Finished Last Week: 

  • Whose Body? (Lord Peter Whimsy #1) by Dorothy L. Sayers:  The first volume in a classic mystery series.  Being a little ways in I feel like I may have read (or perhaps watched) it before. 
  • Saga Deluxe Edition, Volume 1 by Brian K. Vaughn and Fiona Staples: This. Was. Fan-frickin-tastic.  Really good! Super Good!  This version combines the first three volumes or 18 issues.  
  • Clouds of Witness (Lord Peter Whimsy #2) by Dorothy L. Sayers: In this second volume Peter's family is under suspicion when his sister's fiance' is discovered dead by their brother. Exciting!  The mysteries in these books are really quite novel and interesting.

Currently Reading:

  • One Magic Square by Lolo Houbein: A gardening book about maximizing food production in a small space.  An ARC from Netgalley (though I think it's an older title).   
  • The Round House by Louise Erdrich:  I started this in D.C. on my kindle and it pretty immediately sucked me in despite the brutality of the subject matter (violent rape against a minority).  
  • The Incarnations by Susan Barker: I heard about this book on the All The Books podcast and it sounded really interesting.  Follows the lives of two soul-mates through several re-incarnated lives in China. I am DNFing because I am avoiding listening to it and hence holding up a bunch of other books waiting in the wings behind it. I don't know if I'm just not in the mood for this book, which is heavy on the misery porn, or if it's not for me. I do like books with a heavy dose of misery, witness my never-ending devotion to Joe Abercrombie and George R.R. Martin, but I think, for my taste, it needs to be balanced out with a cracking plot and/or really fascinating characters. This book has a really intriguing premise but rather than a propulsive plot, it feels more like loosely connected novellas/short stories and it's just not grabbing me. Also, despite spending a lot of time in contemporary times Wang's head, I still feel pretty distant from him and don't find him very interesting.
  • The Colonel's Lady by Laura Frantz:  This is a Christian romance novel - quite a bit out of my comfort zone but I have my reasons and I am enjoying it, mostly. 
  • A Darker Shade of Magic (Shades of Magic #1) by V.E. Schwab: I've been wanting to read this for ages.

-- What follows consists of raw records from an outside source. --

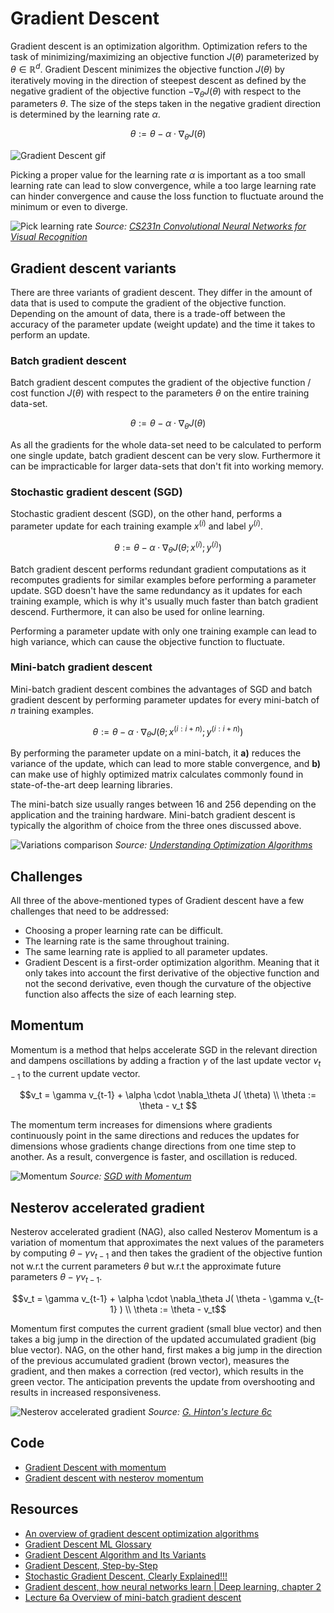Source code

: # Gradient Descent

Gradient descent is an optimization algorithm. Optimization refers to the task of minimizing/maximizing an objective function $J(\theta)$ parameterized by $\theta \in \mathbb{R}^d$. Gradient Descent minimizes the objective function $J(\theta)$ by iteratively moving in the direction of steepest descent as defined by the negative gradient of the objective function $-\nabla_\theta J(\theta)$ with respect to the parameters $\theta$. The size of the steps taken in the negative gradient direction is determined by the learning rate $\alpha$.

$$\theta := \theta - \alpha \cdot \nabla_\theta J( \theta)$$

![Gradient Descent gif](doc/gradient_descent.gif)

Picking a proper value for the learning rate $\alpha$ is important as a too small learning rate can lead to slow convergence, while a too large learning rate can hinder convergence and cause the loss function to fluctuate around the minimum or even to diverge.

![Pick learning rate](doc/pick_learning_rate.png)
*Source: [CS231n Convolutional Neural Networks for Visual Recognition](https://cs231n.github.io/neural-networks-3/)*

## Gradient descent variants

There are three variants of gradient descent. They differ in the amount of data that is used to compute the gradient of the objective function. Depending on the amount of data, there is a trade-off between the accuracy of the parameter update (weight update) and the time it takes to perform an update.

### Batch gradient descent

Batch gradient descent computes the gradient of the objective function / cost function $J(\theta)$ with respect to the parameters $\theta$ on the entire training data-set.

$$\theta := \theta - \alpha \cdot \nabla_\theta J( \theta)$$

As all the gradients for the whole data-set need to be calculated to perform one single update, batch gradient descent can be very slow. Furthermore it can be impracticable for larger data-sets that don't fit into working memory. 

### Stochastic gradient descent (SGD)

Stochastic gradient descent (SGD), on the other hand, performs a parameter update for each training example $x^{(i)}$ and label $y^{(i)}$.

$$\theta := \theta - \alpha \cdot \nabla_\theta J( \theta; x^{(i)}; y^{(i)})$$

Batch gradient descent performs redundant gradient computations as it recomputes gradients for similar examples before performing a parameter update. SGD doesn't have the same redundancy as it updates for each training example, which is why it's usually much faster than batch gradient descend. Furthermore, it can also be used for online learning.

Performing a parameter update with only one training example can lead to high variance, which can cause the objective function to fluctuate.

### Mini-batch gradient descent

Mini-batch gradient descent combines the advantages of SGD and batch gradient descent by performing parameter updates for every mini-batch of $n$ training examples.

$$\theta := \theta - \alpha \cdot \nabla_\theta J( \theta; x^{(i:i+n)}; y^{(i:i+n)})$$

By performing the parameter update on a mini-batch, it **a)** reduces the variance of the update, which can lead to more stable convergence, and **b)** can make use of highly optimized matrix calculates commonly found in state-of-the-art deep learning libraries.

The mini-batch size usually ranges between 16 and 256 depending on the application and the training hardware. Mini-batch gradient descent is typically the algorithm of choice from the three ones discussed above.

![Variations comparison](doc/variations_comparison.png)
*Source: [Understanding Optimization Algorithms](https://laptrinhx.com/understanding-optimization-algorithms-3818430905/)*

## Challenges

All three of the above-mentioned types of Gradient descent have a few challenges that need to be addressed:

- Choosing a proper learning rate can be difficult.
- The learning rate is the same throughout training.
- The same learning rate is applied to all parameter updates.
- Gradient Descent is a first-order optimization algorithm. Meaning that it only takes into account the first derivative of the objective function and not the second derivative, even though the curvature of the objective function also affects the size of each learning step.

## Momentum

Momentum is a method that helps accelerate SGD in the relevant direction and dampens oscillations by adding a fraction $\gamma$ of the last update vector $v_{t-1}$ to the current update vector.

$$v_t = \gamma v_{t-1} + \alpha \cdot \nabla_\theta J( \theta) \\
\theta := \theta - v_t $$

The momentum term increases for dimensions where gradients continuously point in the same directions and reduces the updates for dimensions whose gradients change directions from one time step to another. As a result, convergence is faster, and oscillation is reduced. 

![Momentum](doc/momentum.png)
*Source: [SGD with Momentum](https://paperswithcode.com/method/sgd-with-momentum)*

## Nesterov accelerated gradient

Nesterov accelerated gradient (NAG), also called Nesterov Momentum is a variation of momentum that approximates the next values of the parameters by computing $\theta - \gamma v_{t-1}$ and then takes the gradient of the objective funtion not w.r.t the current parameters $\theta$ but w.r.t the approximate future parameters $\theta - \gamma v_{t-1}$. 

$$v_t = \gamma v_{t-1} + \alpha \cdot \nabla_\theta J( \theta - \gamma v_{t-1} ) \\ 
\theta := \theta - v_t$$

Momentum first computes the current gradient (small blue vector) and then takes a big jump in the direction of the updated accumulated gradient (big blue vector). NAG, on the other hand, first makes a big jump in the direction of the previous accumulated gradient (brown vector), measures the gradient, and then makes a correction (red vector), which results in the green vector. The anticipation prevents the update from overshooting and results in increased responsiveness. 

![Nesterov accelerated gradient](doc/nesterov_accelerated_gradient.png)
*Source: [G. Hinton's lecture 6c](http://www.cs.toronto.edu/~tijmen/csc321/slides/lecture_slides_lec6.pdf)*

## Code

- [Gradient Descent with momentum](code/gradient_descent_with_momentum.py)
- [Gradient descent with nesterov momentum](code/gradient_descent_with_nesterov_momentum.py)

## Resources

- [An overview of gradient descent optimization algorithms](https://ruder.io/optimizing-gradient-descent/)
- [Gradient Descent ML Glossary](https://ml-cheatsheet.readthedocs.io/en/latest/gradient_descent.html)
- [Gradient Descent Algorithm and Its Variants](https://towardsdatascience.com/gradient-descent-algorithm-and-its-variants-10f652806a3)
- [Gradient Descent, Step-by-Step](https://www.youtube.com/watch?v=sDv4f4s2SB8)
- [Stochastic Gradient Descent, Clearly Explained!!!](https://www.youtube.com/watch?v=vMh0zPT0tLI)
- [Gradient descent, how neural networks learn | Deep learning, chapter 2](https://www.youtube.com/watch?v=IHZwWFHWa-w)
- [Lecture 6a Overview of mini-batch gradient descent](http://www.cs.toronto.edu/~tijmen/csc321/slides/lecture_slides_lec6.pdf)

Yay me!
  • A Fatal Grace (Inspector Armand Gamache #2) by Louise Penny:  This was a mystery series I discovered last year and loved.  

Added to the TBR:

This is a list of books that I have added to my Goodreads TBR list this week.  It helps to burn the books I want to read a little more firmly into my mind, maybe get them on some other folks TBRs and gives me a chance to recognize a lot of the awesome bloggers that add stuff to my TBR!
  • No One Knows by J. T. Ellison:  A twisty thriller mystery that sounded very intriguing on Book Riot's All the Books podcast.  
  • Rush, Oh! by Shirley Barrett: Also from the All the Books podcast, this is a new historical fiction release that takes place in an Australian whaling town.  I am a little nervous about the whole whaling thing but the way it was presented, it will not be too much present in the book?  I'm willing to give it a try.
  • A Study in Charlotte by Brittany Cavallero:   A YA novel spin off of Sherlock Holmes featuring Holmes and Watson's descendants in boarding school.  Can't remember where I heard of this one but it sounds fab, don't it?
  • Drown by Esther Dalseno: A retelling of The Little Mermaid which was brought to my attention  by Tiara over on The Bibiolsanctum.  The Little Mermaid is my favorite fairy tale, tragic and gruesome as it is, so I get very excited by any re-telling.

Blogging 

On the BLOG LAST WEEK:

Nothing this week. I suck.

Another Week Gone By!  Hope Yours was  a Corker!